TASK DETAILS ▸
Check every line below for the string "from", and copy the lines that contain it.
Start of SOURCE RECORDS
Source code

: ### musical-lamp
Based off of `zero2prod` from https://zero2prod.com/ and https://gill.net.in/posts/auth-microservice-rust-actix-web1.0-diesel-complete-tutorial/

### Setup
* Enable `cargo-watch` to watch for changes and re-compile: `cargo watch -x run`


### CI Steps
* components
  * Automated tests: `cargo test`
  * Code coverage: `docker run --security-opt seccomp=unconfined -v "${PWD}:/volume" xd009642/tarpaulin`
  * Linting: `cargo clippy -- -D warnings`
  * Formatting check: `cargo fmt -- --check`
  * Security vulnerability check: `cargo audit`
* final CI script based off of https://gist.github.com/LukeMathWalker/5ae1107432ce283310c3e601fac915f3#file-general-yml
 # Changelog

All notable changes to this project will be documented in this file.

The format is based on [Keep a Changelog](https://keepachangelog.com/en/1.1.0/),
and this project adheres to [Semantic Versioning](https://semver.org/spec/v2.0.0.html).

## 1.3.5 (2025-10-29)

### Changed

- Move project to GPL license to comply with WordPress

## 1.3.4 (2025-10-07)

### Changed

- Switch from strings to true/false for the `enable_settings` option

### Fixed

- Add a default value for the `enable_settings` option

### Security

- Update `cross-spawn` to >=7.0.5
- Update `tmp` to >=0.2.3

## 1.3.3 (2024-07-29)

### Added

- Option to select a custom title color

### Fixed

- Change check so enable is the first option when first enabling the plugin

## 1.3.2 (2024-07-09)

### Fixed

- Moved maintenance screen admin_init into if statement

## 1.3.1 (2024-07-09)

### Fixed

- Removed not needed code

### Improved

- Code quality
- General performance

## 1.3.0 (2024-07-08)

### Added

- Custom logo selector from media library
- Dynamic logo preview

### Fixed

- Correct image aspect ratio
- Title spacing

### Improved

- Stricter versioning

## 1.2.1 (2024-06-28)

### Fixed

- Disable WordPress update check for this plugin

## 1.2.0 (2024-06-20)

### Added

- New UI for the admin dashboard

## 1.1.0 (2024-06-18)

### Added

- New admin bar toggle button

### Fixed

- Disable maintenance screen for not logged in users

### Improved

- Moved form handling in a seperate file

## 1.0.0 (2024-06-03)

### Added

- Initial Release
End of SOURCE RECORDS
TASK ANSWER ▸
Based off of `zero2prod` from https://zero2prod.com/ and https://gill.net.in/posts/auth-microservice-rust-actix-web1.0-diesel-complete-tutorial/
- Switch from strings to true/false for the `enable_settings` option
- Custom logo selector from media library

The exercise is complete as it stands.